---- Extracted material

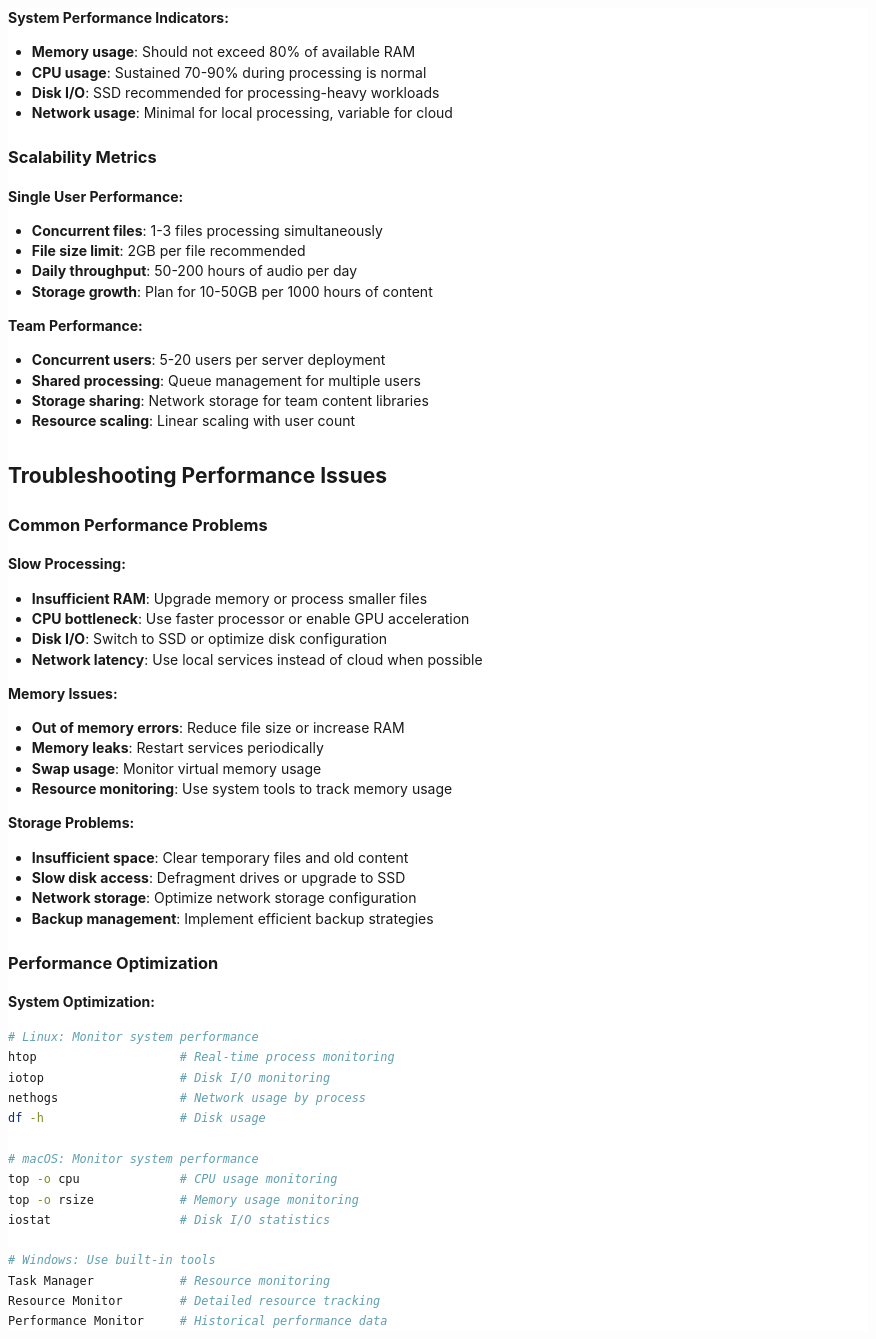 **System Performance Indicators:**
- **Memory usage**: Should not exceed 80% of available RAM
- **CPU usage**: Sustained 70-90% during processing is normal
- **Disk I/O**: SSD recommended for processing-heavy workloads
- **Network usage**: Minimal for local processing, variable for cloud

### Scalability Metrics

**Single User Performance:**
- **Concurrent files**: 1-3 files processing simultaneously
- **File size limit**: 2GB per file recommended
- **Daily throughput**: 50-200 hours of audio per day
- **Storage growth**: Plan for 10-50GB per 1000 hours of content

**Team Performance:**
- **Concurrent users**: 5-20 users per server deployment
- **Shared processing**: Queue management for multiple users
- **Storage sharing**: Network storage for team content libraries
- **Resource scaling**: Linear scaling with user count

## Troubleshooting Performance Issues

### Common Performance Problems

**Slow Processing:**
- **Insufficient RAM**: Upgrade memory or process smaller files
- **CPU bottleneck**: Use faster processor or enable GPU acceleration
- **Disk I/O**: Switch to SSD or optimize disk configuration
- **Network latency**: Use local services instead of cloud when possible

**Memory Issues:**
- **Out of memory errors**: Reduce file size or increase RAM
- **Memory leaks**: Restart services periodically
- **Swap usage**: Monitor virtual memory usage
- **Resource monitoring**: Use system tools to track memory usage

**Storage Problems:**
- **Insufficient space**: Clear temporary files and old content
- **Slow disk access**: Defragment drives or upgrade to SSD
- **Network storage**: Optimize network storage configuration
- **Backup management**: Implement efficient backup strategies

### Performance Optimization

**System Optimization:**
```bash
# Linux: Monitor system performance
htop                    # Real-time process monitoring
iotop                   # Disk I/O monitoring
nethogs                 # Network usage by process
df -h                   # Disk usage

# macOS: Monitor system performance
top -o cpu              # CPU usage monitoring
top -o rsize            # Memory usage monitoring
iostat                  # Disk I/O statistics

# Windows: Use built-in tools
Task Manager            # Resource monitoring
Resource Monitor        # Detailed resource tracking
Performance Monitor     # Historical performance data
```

--------

Exercise aim:
Find the string "Concurrent" in the entries above. Copy each line where it occurs.

Written answer:
- **Concurrent files**: 1-3 files processing simultaneously
- **Concurrent users**: 5-20 users per server deployment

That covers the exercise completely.